Records from a collection
━━━━━━━━
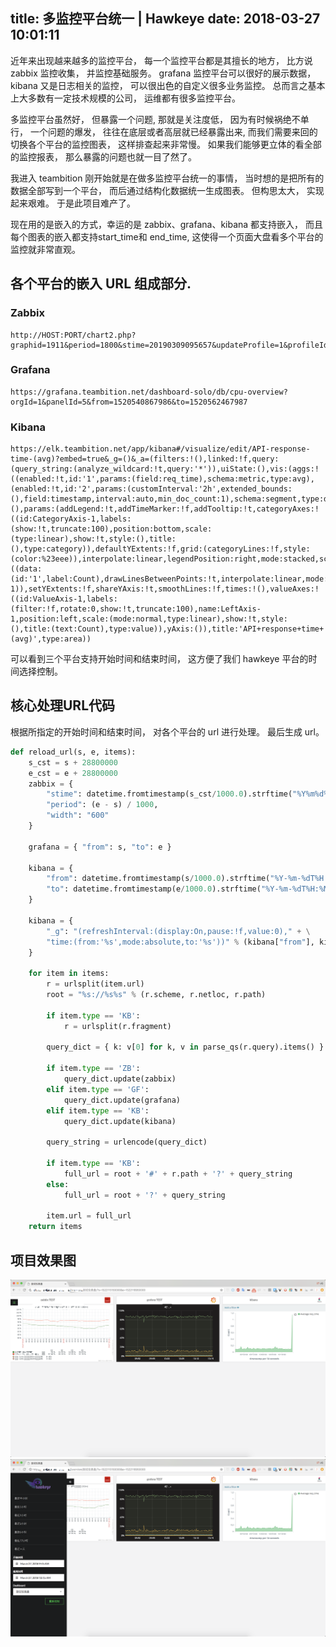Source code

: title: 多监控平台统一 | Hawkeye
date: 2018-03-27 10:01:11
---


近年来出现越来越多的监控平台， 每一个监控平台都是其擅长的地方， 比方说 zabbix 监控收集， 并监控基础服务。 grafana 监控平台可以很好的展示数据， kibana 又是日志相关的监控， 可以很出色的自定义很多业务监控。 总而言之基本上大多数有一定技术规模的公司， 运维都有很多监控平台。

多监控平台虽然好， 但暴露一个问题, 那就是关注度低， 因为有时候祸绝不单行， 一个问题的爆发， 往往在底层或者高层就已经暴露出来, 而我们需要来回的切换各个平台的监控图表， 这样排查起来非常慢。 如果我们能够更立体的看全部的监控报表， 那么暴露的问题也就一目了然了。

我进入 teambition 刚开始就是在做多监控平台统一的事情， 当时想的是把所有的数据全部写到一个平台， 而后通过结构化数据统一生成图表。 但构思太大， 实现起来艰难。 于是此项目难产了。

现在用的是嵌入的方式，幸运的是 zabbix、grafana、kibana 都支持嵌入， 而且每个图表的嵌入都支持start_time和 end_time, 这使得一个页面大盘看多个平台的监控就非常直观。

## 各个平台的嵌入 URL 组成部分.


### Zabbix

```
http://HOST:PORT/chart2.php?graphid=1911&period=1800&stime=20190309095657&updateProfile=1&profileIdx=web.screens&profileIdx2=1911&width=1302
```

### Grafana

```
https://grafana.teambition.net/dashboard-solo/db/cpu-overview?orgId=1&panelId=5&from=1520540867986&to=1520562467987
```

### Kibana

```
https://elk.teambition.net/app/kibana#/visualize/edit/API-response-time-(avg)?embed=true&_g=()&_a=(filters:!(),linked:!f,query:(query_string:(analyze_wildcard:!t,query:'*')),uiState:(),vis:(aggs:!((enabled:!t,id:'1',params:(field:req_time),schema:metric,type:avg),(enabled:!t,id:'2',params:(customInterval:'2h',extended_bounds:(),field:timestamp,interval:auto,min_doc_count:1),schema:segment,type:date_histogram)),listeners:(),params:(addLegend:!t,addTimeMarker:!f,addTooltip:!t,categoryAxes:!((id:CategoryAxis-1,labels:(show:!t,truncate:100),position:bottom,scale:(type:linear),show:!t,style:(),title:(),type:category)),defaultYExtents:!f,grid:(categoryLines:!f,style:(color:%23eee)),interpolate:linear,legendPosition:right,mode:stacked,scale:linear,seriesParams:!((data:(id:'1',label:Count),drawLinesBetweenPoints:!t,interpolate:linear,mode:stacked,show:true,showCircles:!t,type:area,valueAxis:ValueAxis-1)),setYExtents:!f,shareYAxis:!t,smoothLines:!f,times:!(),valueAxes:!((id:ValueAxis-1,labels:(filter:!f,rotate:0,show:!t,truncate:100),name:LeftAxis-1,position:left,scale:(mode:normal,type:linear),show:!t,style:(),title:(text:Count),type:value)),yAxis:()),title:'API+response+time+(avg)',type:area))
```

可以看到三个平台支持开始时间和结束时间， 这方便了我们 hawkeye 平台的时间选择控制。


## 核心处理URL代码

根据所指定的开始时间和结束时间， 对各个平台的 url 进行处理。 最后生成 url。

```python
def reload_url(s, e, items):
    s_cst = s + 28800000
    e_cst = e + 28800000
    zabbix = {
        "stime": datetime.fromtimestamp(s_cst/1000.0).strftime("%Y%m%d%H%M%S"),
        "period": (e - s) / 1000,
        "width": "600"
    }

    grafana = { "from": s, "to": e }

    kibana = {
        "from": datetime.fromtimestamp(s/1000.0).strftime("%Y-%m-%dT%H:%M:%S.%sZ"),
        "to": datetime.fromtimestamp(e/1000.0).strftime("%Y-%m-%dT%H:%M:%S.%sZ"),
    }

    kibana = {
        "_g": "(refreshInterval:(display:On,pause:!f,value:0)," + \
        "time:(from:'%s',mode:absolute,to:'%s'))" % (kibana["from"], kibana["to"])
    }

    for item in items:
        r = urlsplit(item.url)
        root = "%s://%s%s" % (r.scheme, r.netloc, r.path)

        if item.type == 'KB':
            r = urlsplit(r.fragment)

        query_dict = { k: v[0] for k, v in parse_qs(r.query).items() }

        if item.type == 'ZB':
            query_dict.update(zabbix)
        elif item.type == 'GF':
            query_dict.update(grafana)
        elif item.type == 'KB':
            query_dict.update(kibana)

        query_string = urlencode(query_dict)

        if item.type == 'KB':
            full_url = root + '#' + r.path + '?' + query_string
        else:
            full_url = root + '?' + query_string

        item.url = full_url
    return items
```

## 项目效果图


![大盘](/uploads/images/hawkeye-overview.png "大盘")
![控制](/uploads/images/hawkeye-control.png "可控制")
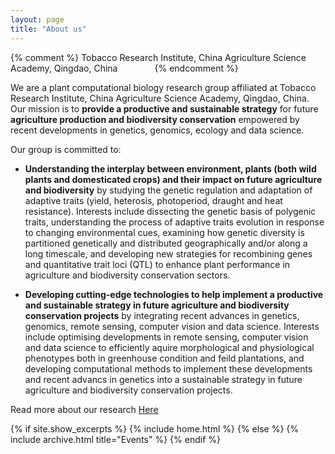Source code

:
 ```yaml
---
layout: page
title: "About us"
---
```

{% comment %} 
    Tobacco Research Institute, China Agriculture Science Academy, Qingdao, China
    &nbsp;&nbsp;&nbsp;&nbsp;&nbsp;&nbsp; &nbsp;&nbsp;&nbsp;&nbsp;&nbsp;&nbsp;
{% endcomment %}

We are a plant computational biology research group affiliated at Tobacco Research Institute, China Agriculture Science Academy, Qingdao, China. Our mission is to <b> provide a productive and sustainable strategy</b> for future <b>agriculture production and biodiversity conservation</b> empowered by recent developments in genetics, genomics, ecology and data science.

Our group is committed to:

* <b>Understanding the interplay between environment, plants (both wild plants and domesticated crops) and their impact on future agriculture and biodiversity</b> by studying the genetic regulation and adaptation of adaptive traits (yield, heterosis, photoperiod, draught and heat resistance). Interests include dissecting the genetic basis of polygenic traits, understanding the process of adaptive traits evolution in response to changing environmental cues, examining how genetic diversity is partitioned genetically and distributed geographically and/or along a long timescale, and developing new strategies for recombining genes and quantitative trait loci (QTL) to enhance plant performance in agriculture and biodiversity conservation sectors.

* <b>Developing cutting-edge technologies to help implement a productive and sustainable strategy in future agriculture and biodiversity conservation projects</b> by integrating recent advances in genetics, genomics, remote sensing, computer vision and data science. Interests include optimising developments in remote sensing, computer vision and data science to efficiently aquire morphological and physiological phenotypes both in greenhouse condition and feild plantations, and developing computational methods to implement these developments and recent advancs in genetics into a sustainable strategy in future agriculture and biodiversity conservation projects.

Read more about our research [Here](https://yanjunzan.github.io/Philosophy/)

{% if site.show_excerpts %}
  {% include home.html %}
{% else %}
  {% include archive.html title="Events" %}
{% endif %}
━━━━━━━━
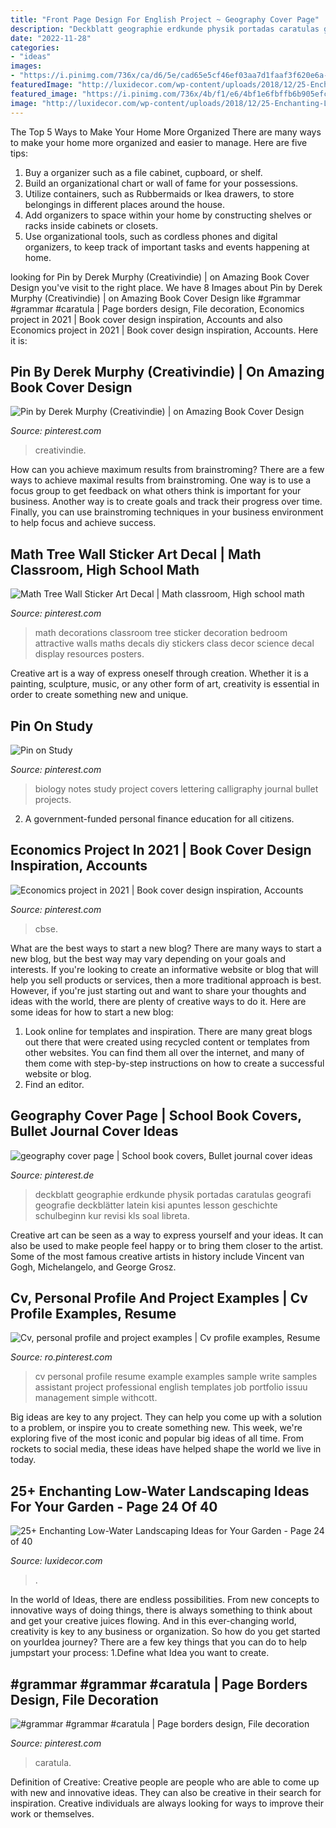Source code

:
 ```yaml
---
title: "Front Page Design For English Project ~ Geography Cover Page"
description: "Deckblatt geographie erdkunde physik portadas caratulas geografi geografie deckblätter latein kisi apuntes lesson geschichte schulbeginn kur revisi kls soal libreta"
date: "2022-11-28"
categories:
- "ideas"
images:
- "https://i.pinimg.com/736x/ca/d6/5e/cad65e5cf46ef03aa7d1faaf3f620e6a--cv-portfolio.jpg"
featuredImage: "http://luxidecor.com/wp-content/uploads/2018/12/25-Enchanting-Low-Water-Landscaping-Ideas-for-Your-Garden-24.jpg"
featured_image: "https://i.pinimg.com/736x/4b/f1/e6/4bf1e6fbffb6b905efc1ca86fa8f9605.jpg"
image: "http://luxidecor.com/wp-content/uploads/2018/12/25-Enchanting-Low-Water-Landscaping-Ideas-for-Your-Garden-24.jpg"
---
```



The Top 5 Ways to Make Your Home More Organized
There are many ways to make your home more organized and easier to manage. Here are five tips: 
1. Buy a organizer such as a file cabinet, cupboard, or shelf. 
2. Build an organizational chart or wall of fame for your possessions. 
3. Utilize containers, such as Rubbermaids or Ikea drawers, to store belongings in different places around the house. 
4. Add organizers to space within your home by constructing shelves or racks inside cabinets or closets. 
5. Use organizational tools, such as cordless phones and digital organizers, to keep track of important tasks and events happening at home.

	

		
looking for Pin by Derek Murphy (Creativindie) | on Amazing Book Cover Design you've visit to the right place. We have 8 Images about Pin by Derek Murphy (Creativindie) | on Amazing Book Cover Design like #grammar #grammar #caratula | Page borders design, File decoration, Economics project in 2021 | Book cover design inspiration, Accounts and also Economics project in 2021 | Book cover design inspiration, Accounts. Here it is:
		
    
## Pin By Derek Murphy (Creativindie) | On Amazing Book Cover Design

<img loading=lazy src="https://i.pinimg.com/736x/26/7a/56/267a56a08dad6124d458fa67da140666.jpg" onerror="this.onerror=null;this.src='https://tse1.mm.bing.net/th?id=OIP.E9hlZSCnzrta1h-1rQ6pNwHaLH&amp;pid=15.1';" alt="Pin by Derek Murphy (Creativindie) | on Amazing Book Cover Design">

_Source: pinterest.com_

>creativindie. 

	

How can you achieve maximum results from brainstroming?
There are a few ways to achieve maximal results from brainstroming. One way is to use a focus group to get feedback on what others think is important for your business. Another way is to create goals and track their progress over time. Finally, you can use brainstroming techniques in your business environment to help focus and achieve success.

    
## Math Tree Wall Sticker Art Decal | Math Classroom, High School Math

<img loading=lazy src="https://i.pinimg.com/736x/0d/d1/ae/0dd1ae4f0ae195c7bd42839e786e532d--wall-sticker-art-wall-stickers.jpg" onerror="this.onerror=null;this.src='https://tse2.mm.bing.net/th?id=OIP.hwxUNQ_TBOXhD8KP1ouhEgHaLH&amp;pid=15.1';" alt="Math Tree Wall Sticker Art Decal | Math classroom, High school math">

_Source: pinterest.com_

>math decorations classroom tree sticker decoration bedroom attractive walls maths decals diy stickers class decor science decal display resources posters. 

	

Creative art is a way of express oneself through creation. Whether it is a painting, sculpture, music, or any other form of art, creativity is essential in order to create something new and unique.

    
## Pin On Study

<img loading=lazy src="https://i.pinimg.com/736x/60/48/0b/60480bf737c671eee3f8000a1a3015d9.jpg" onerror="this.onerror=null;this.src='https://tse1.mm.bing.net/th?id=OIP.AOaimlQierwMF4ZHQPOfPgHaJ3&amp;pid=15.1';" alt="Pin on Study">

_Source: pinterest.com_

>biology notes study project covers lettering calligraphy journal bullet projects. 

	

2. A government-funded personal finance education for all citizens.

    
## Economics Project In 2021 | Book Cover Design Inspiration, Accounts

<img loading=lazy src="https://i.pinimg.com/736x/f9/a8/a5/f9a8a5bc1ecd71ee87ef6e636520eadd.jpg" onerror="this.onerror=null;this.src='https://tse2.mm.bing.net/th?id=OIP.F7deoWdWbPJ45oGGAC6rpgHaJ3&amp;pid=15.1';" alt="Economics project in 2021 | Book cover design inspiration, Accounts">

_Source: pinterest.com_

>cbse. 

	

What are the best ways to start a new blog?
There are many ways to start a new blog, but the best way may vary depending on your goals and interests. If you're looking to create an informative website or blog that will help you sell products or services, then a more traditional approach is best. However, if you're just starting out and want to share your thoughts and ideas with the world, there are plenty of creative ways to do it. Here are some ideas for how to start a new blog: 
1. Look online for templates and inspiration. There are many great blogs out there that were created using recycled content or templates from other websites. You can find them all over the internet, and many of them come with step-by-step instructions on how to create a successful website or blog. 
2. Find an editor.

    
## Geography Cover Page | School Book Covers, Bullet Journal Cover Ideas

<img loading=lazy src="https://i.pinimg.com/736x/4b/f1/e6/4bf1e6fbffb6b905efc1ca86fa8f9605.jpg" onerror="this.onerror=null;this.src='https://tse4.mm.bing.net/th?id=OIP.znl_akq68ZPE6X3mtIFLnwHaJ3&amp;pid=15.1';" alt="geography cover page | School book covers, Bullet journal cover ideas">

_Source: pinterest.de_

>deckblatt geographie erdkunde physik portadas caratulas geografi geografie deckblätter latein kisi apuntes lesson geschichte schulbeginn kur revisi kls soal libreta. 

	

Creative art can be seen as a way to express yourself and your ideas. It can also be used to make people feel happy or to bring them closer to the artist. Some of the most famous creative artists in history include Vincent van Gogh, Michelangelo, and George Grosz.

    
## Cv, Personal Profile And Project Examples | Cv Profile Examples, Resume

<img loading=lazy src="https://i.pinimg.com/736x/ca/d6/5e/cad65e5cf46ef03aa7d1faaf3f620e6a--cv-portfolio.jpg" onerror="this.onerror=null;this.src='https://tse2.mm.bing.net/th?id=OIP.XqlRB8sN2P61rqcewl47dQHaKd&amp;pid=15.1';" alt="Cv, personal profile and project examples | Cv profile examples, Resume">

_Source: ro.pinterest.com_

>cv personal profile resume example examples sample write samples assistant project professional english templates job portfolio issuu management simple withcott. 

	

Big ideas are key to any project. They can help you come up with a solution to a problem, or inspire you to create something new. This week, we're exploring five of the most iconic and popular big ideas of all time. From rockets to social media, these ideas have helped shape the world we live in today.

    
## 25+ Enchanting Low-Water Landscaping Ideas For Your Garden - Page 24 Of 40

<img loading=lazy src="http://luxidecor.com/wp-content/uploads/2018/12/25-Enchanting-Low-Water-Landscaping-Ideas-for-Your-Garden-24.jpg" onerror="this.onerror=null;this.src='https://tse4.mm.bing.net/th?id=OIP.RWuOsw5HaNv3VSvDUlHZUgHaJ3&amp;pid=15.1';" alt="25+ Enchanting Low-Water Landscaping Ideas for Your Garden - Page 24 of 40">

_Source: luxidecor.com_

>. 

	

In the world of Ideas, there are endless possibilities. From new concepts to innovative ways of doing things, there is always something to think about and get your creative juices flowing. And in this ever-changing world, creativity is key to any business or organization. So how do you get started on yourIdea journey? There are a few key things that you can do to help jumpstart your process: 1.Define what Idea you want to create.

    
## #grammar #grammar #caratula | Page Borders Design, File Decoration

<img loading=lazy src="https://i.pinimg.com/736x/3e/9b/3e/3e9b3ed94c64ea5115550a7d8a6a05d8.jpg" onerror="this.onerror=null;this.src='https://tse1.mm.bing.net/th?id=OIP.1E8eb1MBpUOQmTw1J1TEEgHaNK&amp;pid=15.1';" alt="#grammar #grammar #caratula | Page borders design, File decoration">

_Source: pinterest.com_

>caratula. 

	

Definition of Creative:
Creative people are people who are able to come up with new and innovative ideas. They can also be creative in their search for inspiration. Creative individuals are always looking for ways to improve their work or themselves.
━━━━━━━━
* **Work task**: Only lines that include "datetime" belong in the answer; return them from the entries above.

* **Solution below**:
        "stime": datetime.fromtimestamp(s_cst/1000.0).strftime("%Y%m%d%H%M%S"),
        "from": datetime.fromtimestamp(s/1000.0).strftime("%Y-%m-%dT%H:%M:%S.%sZ"),
        "to": datetime.fromtimestamp(e/1000.0).strftime("%Y-%m-%dT%H:%M:%S.%sZ"),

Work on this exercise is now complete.